TO DO
Wherever the word "admin" appears in the entries, copy the whole line.

Data excerpts
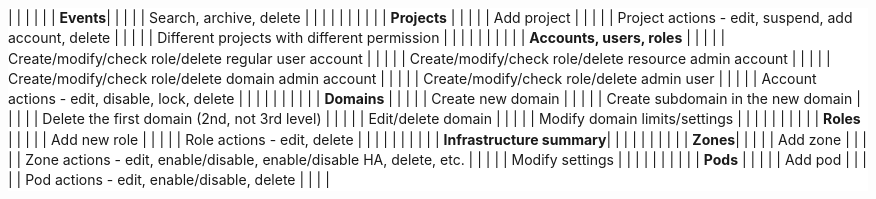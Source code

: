 | | | | |
| **Events**| | | |
| Search, archive, delete | | | |
| | | | |
| **Projects** | | | |
| Add project | | | |
| Project actions - edit, suspend, add account, delete | | | |
| Different projects with different permission | | | |
| | | | |
| **Accounts, users, roles** | | | |
| Create/modify/check role/delete regular user account | | | |
| Create/modify/check role/delete resource admin account | | | |
| Create/modify/check role/delete domain admin account | | | |
| Create/modify/check role/delete admin user | | | |
| Account actions - edit, disable, lock, delete | | | |
| | | | |
| **Domains** | | | |
| Create new domain | | | |
| Create subdomain in the new domain | | | |
| Delete the first domain (2nd, not 3rd level) | | | |
| Edit/delete domain | | | |
| Modify domain limits/settings | | | |
| | | | |
| **Roles** | | | |
| Add new role | | | |
| Role actions - edit, delete | | | |
| | | | |
| **Infrastructure summary**| | | |
| | | | |
| **Zones**| | | |
| Add zone | | | |
| Zone actions - edit, enable/disable, enable/disable HA, delete, etc. | | | |
| Modify settings | | | |
| | | | |
| **Pods** | | | |
| Add pod | | | |
| Pod actions - edit, enable/disable, delete | | | |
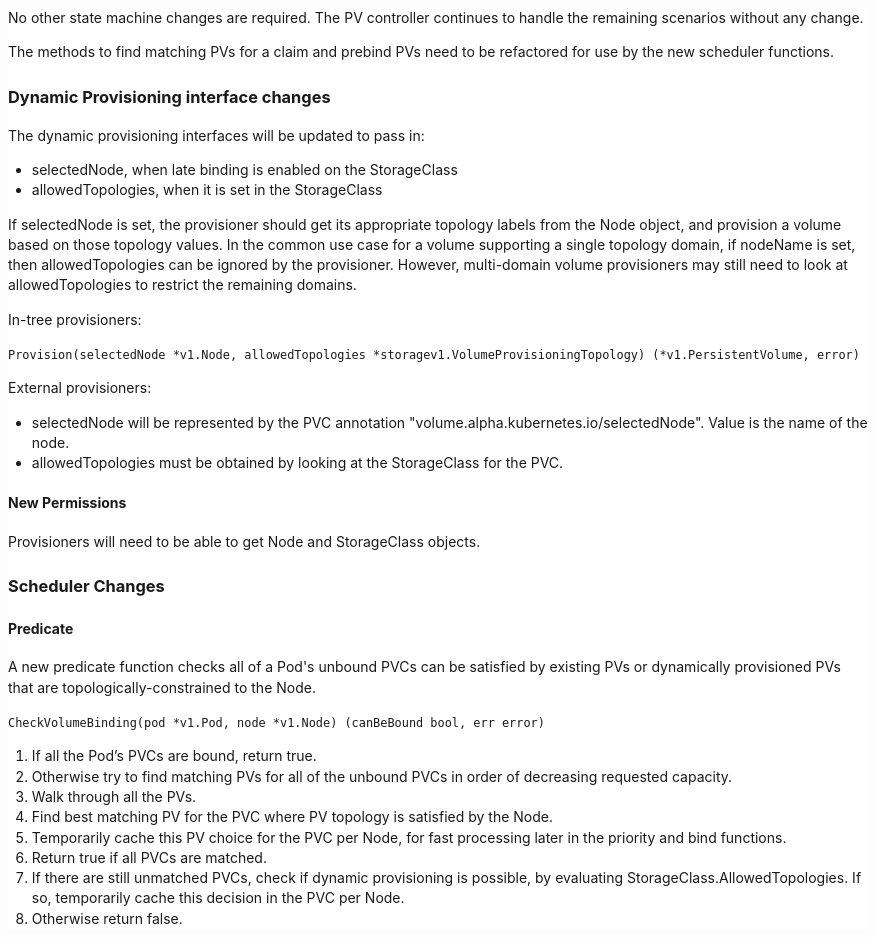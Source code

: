 No other state machine changes are required.  The PV controller continues to
handle the remaining scenarios without any change.

The methods to find matching PVs for a claim and prebind PVs need to be
refactored for use by the new scheduler functions.

### Dynamic Provisioning interface changes
The dynamic provisioning interfaces will be updated to pass in:
* selectedNode, when late binding is enabled on the StorageClass
* allowedTopologies, when it is set in the StorageClass

If selectedNode is set, the provisioner should get its appropriate topology
labels from the Node object, and provision a volume based on those topology
values. In the common use case for a volume supporting a single topology domain,
if nodeName is set, then allowedTopologies can be ignored by the provisioner.
However, multi-domain volume provisioners may still need to look at
allowedTopologies to restrict the remaining domains.

In-tree provisioners:
```
Provision(selectedNode *v1.Node, allowedTopologies *storagev1.VolumeProvisioningTopology) (*v1.PersistentVolume, error)
```

External provisioners:
* selectedNode will be represented by the PVC annotation "volume.alpha.kubernetes.io/selectedNode".
  Value is the name of the node.
* allowedTopologies must be obtained by looking at the StorageClass for the PVC.

#### New Permissions
Provisioners will need to be able to get Node and StorageClass objects.

### Scheduler Changes

#### Predicate
A new predicate function checks all of a Pod's unbound PVCs can be satisfied
by existing PVs or dynamically provisioned PVs that are
topologically-constrained to the Node.
```
CheckVolumeBinding(pod *v1.Pod, node *v1.Node) (canBeBound bool, err error)
```
1. If all the Pod’s PVCs are bound, return true.
2. Otherwise try to find matching PVs for all of the unbound PVCs in order of
decreasing requested capacity.
3. Walk through all the PVs.
4. Find best matching PV for the PVC where PV topology is satisfied by the Node.
5. Temporarily cache this PV choice for the PVC per Node, for fast
processing later in the priority and bind functions.
6. Return true if all PVCs are matched.
7. If there are still unmatched PVCs, check if dynamic provisioning is possible,
   by evaluating StorageClass.AllowedTopologies.  If so,
   temporarily cache this decision in the PVC per Node.
8. Otherwise return false.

WRITTEN ANSWER
| Create/modify/check role/delete resource admin account | | | |
| Create/modify/check role/delete domain admin account | | | |
| Create/modify/check role/delete admin user | | | |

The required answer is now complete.